Would you return, word for word, the lines of the data below from the line with "This abstraction layer" through the line with "The level of", and no others?

*** Opening of Records shown ***

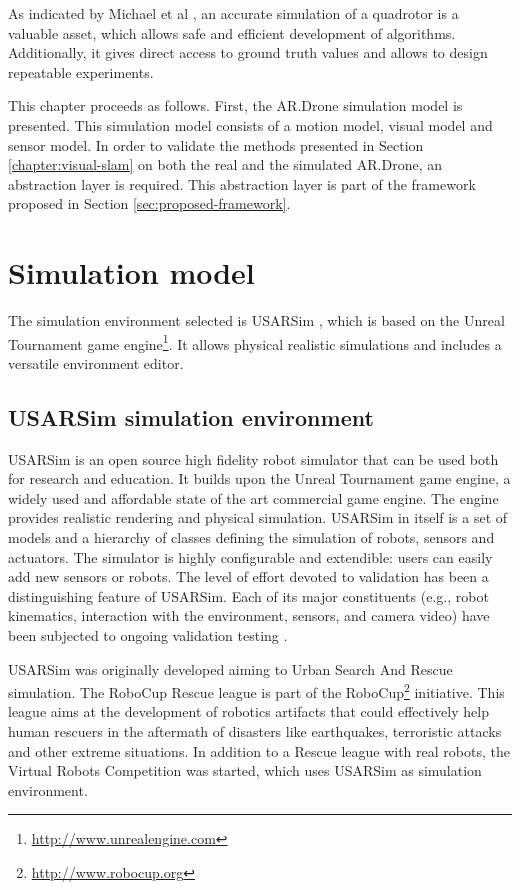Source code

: As indicated by Michael et al \cite{Michael2010ra}, an accurate simulation of a quadrotor is a valuable asset, which allows safe and efficient development of %
algorithms. Additionally, it gives direct access to ground truth values and allows to design repeatable experiments.

This chapter proceeds as follows.
First, the AR.Drone simulation model is presented.
This simulation model consists of a motion model, visual model and sensor model.
In order to validate the methods presented in Section \ref{chapter:visual-slam} on both the real and the simulated AR.Drone, an abstraction layer is required.
This abstraction layer is part of the framework proposed in Section \ref{sec:proposed-framework}.

	\section{Simulation model}
The simulation environment selected is USARSim \cite{Balakirsky2009iros,carpin2007usarsim}, which is based on the Unreal Tournament game engine\footnote{\url{http://www.unrealengine.com}}.
It allows physical realistic simulations and includes a versatile environment editor.

		\subsection{USARSim simulation environment}
USARSim is an open source high fidelity robot simulator that can be used both for research and education.
It builds upon the Unreal Tournament game engine, a widely used and affordable state of the art commercial game engine.
The engine provides realistic rendering and physical simulation.
USARSim in itself is a set of models and a hierarchy of classes defining the simulation of robots, sensors and actuators.
The simulator is highly configurable and extendible: users can easily add new sensors or robots.
The level of effort devoted to validation has been a distinguishing feature of USARSim.
Each of its major constituents (e.g., robot kinematics, interaction with the environment, sensors, and camera video) have been subjected to ongoing validation testing \cite{formsma2011realistic,carpin2006high,wang2005validating,carpin2007bridging,carpin2006quantitative}.

USARSim was originally developed aiming to Urban Search And Rescue simulation.
The RoboCup Rescue league is part of the RoboCup\footnote{\url{http://www.robocup.org}} initiative.
This league aims at the development of robotics artifacts that could effectively help human rescuers in the aftermath of disasters like earthquakes, terroristic attacks and other extreme situations.
In addition to a Rescue league with real robots, the Virtual Robots Competition was started, which uses USARSim as simulation environment.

*** Close of Records shown ***

**Solved problem:**
This abstraction layer is part of the framework proposed in Section \ref{sec:proposed-framework}.

	\section{Simulation model}
The simulation environment selected is USARSim \cite{Balakirsky2009iros,carpin2007usarsim}, which is based on the Unreal Tournament game engine\footnote{\url{http://www.unrealengine.com}}.
It allows physical realistic simulations and includes a versatile environment editor.

		\subsection{USARSim simulation environment}
USARSim is an open source high fidelity robot simulator that can be used both for research and education.
It builds upon the Unreal Tournament game engine, a widely used and affordable state of the art commercial game engine.
The engine provides realistic rendering and physical simulation.
USARSim in itself is a set of models and a hierarchy of classes defining the simulation of robots, sensors and actuators.
The simulator is highly configurable and extendible: users can easily add new sensors or robots.
The level of effort devoted to validation has been a distinguishing feature of USARSim.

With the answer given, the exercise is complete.